Herb Gould can say he watched the Cubs win two World Series.

He sat in Cleveland's Progressive Field to watch Game 7 of the 2016 Fall Classic.

And he saw the 1908 championship through the eye of his imagination in his fictional account of the season, "The Run Don't Count: The Life and Times of Frank Chance and His 1908 Chicago Cubs."

Gould's novel is a must-read for anyone eager to learn about the mighty Cubs of the 1900s, who fell short on the front end of achieving what the Bulls of the 1990s accomplished, a three-peat.

Gould's fictional account is a kind of a "Last Dance" for the Cubs of 1908 to 1910.

In a phone interview, the longtime Sun-Times sports writer said he drew upon his locker room experiences in re-creating the atmosphere of the Cubs clubhouse.

"I was in a lot of locker rooms for 30-some years," he said. "I was in the Bears locker room in '85, and that was back in the day when you really could get to know the guys."

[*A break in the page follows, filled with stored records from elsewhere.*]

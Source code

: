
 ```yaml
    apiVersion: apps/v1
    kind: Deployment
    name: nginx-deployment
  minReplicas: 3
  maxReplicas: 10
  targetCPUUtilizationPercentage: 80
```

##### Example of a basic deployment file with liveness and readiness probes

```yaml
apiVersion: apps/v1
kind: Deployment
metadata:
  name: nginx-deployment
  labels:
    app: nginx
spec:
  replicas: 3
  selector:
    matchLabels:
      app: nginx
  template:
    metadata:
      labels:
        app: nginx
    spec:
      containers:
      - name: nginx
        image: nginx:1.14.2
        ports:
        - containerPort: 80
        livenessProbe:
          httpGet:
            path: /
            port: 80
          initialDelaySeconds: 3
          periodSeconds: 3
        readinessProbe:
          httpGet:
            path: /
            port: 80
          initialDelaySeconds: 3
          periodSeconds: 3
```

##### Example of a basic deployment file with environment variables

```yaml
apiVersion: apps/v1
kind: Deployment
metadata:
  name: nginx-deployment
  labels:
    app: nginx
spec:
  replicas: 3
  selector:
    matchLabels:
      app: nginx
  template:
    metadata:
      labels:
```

He also covered the Cubs of Jim Frey and the White Sox of Tony La Russa and Jim Fregosi, and played on a softball team with Mike Royko and several minor leaguers.

Gould brings to life such characters as the battle-scarred Peerless Leader, Cubs manager-first baseman Chance.

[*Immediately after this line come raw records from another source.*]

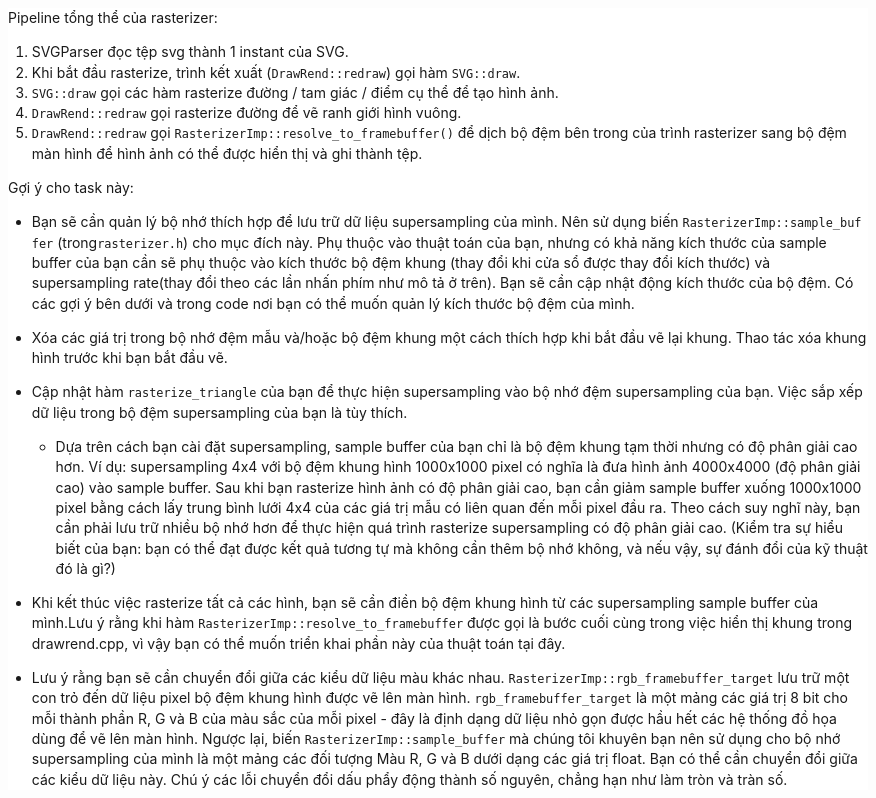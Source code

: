 Pipeline tổng thể của rasterizer:

1. SVGParser đọc tệp svg thành 1 instant của SVG.
2. Khi bắt đầu rasterize, trình kết xuất (`DrawRend::redraw`) gọi hàm `SVG::draw`.
3. `SVG::draw` gọi các hàm rasterize đường / tam giác / điểm cụ thể để tạo hình ảnh.
4. `DrawRend::redraw` gọi rasterize đường để vẽ ranh giới hình vuông.
5. `DrawRend::redraw` gọi `RasterizerImp::resolve_to_framebuffer()` để dịch bộ đệm bên trong của trình rasterizer 
   sang bộ đệm màn hình để hình ảnh có thể được hiển thị và ghi thành tệp.

Gợi ý cho task này:

- Bạn sẽ cần quản lý bộ nhớ thích hợp để lưu trữ dữ liệu supersampling của mình. Nên sử dụng biến `RasterizerImp::sample_buffer` (trong`rasterizer.h`) 
  cho mục đích này. Phụ thuộc vào thuật toán của bạn, 
  nhưng có khả năng kích thước của sample buffer của bạn cần sẽ phụ thuộc vào kích thước bộ đệm khung (thay đổi khi cửa sổ được thay đổi kích thước) 
  và supersampling rate(thay đổi theo các lần nhấn phím như mô tả ở trên). 
  Bạn sẽ cần cập nhật động kích thước của bộ đệm.
  Có các gợi ý bên dưới và trong code nơi bạn có thể muốn quản lý kích thước bộ đệm của mình.

- Xóa các giá trị trong bộ nhớ đệm mẫu và/hoặc bộ đệm khung một cách thích hợp 
  khi bắt đầu vẽ lại khung. Thao tác xóa khung hình trước khi
  bạn bắt đầu vẽ.
- Cập nhật hàm `rasterize_triangle` của bạn để 
  thực hiện supersampling vào bộ nhớ đệm supersampling của bạn. 
  Việc sắp xếp dữ liệu trong bộ đệm supersampling của bạn là tùy thích.
  
    - Dựa trên cách bạn cài đặt supersampling, 
      sample buffer của bạn chỉ là bộ đệm khung tạm thời nhưng 
      có độ phân giải cao hơn.
      Ví dụ: supersampling 4x4 với bộ đệm khung hình 1000x1000 pixel có
      nghĩa là đưa hình ảnh 4000x4000 (độ phân giải cao) vào sample buffer.
      Sau khi bạn rasterize hình ảnh có độ phân giải cao,
      bạn cần giảm sample buffer xuống 1000x1000 pixel 
      bằng cách lấy trung bình lưới 4x4 của các giá trị mẫu có 
      liên quan đến mỗi pixel đầu ra. 
      Theo cách suy nghĩ này, bạn cần phải lưu trữ nhiều bộ nhớ hơn 
      để thực hiện quá trình rasterize supersampling 
      có độ phân giải cao.
      (Kiểm tra sự hiểu biết của bạn: bạn có thể đạt được kết quả tương tự 
      mà không cần thêm bộ nhớ không, và nếu vậy, 
      sự đánh đổi của kỹ thuật đó là gì?)

- Khi kết thúc việc rasterize tất cả các hình, bạn sẽ cần điền bộ đệm
  khung hình từ các supersampling sample buffer của mình.Lưu ý rằng khi hàm `RasterizerImp::resolve_to_framebuffer`
  được gọi là bước cuối cùng trong việc hiển thị khung trong drawrend.cpp, 
  vì vậy bạn có thể muốn triển khai phần này của thuật toán tại đây.
  
- Lưu ý rằng bạn sẽ cần chuyển đổi giữa các kiểu dữ liệu màu khác nhau.
  `RasterizerImp::rgb_framebuffer_target` lưu trữ một con trỏ đến dữ liệu pixel bộ đệm khung hình được vẽ lên màn hình.
  `rgb_framebuffer_target` là một mảng các giá trị 8 bit cho mỗi thành phần R, G và B của màu sắc của mỗi pixel - 
  đây là định dạng dữ liệu nhỏ gọn được hầu hết các hệ thống đồ họa dùng để vẽ lên màn hình. 
  Ngược lại, biến `RasterizerImp::sample_buffer` mà chúng tôi khuyên bạn nên sử dụng cho bộ nhớ supersampling của mình 
  là một mảng các đối tượng Màu R, G và B dưới dạng các giá trị float. 
  Bạn có thể cần chuyển đổi giữa các kiểu dữ liệu này. Chú ý các lỗi chuyển đổi dấu phẩy động thành số nguyên, chẳng hạn như làm tròn và tràn số.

He also devotes attention to the strange but brilliant collaboration between second baseman Johnny Evers and shortstop Joe Tinker, who would not speak to each other off the field but whose flawless communication on the diamond inspired poetry.

Another fascinating character is catcher Johnny Kling, whose possible Jewish background is a subject of speculation in the book.

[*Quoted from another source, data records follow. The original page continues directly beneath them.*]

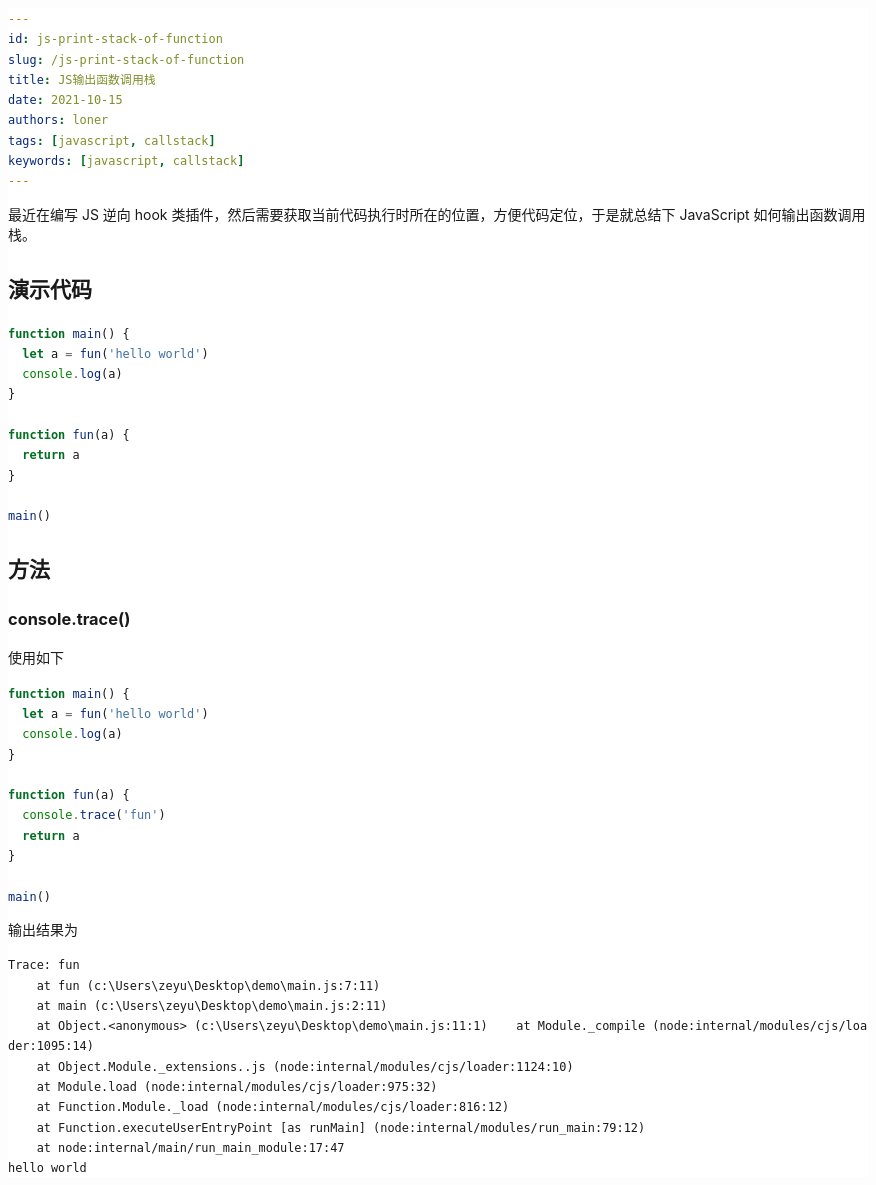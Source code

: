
 ```yaml
---
id: js-print-stack-of-function
slug: /js-print-stack-of-function
title: JS输出函数调用栈
date: 2021-10-15
authors: loner
tags: [javascript, callstack]
keywords: [javascript, callstack]
---
```




最近在编写 JS 逆向 hook 类插件，然后需要获取当前代码执行时所在的位置，方便代码定位，于是就总结下 JavaScript 如何输出函数调用栈。

## 演示代码

```javascript
function main() {
  let a = fun('hello world')
  console.log(a)
}

function fun(a) {
  return a
}

main()
```

## 方法

### console.trace()

使用如下

```javascript {7}
function main() {
  let a = fun('hello world')
  console.log(a)
}

function fun(a) {
  console.trace('fun')
  return a
}

main()
```

输出结果为

```
Trace: fun
    at fun (c:\Users\zeyu\Desktop\demo\main.js:7:11)
    at main (c:\Users\zeyu\Desktop\demo\main.js:2:11)
    at Object.<anonymous> (c:\Users\zeyu\Desktop\demo\main.js:11:1)    at Module._compile (node:internal/modules/cjs/loader:1095:14)
    at Object.Module._extensions..js (node:internal/modules/cjs/loader:1124:10)
    at Module.load (node:internal/modules/cjs/loader:975:32)
    at Function.Module._load (node:internal/modules/cjs/loader:816:12)
    at Function.executeUserEntryPoint [as runMain] (node:internal/modules/run_main:79:12)
    at node:internal/main/run_main_module:17:47
hello world
```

And there is the affable pitcher Mordecai "Three Finger" Brown, who dominated National League hitting, even with a hand mangled as a youngster by farm machinery.

Throughout the narrative, Gould reveals internal dissension, as when Heinie Zimmerman hurls a bottle of ammonia at teammate Jimmy Sheckard, shattering it against his face, during a fight in 1908.

He also depicts the tension between the Cubs and their owner, Charles Murphy, whose penurious ways nearly provoked Kling and Tinker into leaving baseball, Kling for his billiards parlor and Tinker for the stage.

And no account of the 1908 season would be complete without New York Giants infielder and future Cub Fred Merkle's "bonehead" play in the game between the Giants and the Cubs that helped decide the NL pennant.

Merkle's failure to touch second base on what should have been a game-winning hit on Sept. 23 ultimately forced a rematch between the Giants and the Cubs on Oct. 8. The Cubs won the game and the pennant. Gould also focuses on a similar play from earlier that season that didn't go the Cubs' way but involved the same umpire, future Cubs manager Hank O'Day.

Gould tells the story from the viewpoint of a fictional former Cubs batboy who earned the job after a chance meeting - the Cubs manager's automobile strikes the work wagon the boy is pulling.

Gould said he liked the passive narrator and was thinking of the narrator from "The Great Gatsby."

" ... A guy who was sort of low-key but everybody confided in."

Gould also spent his youth working for the Cubs as a vendor and part-time member of the grounds crew at Wrigley. He remembers the longtime head groundskeeper, Pete Marcantonio, keeping a nail in his work area on which he hung pocket schedules dating back to the 1940s.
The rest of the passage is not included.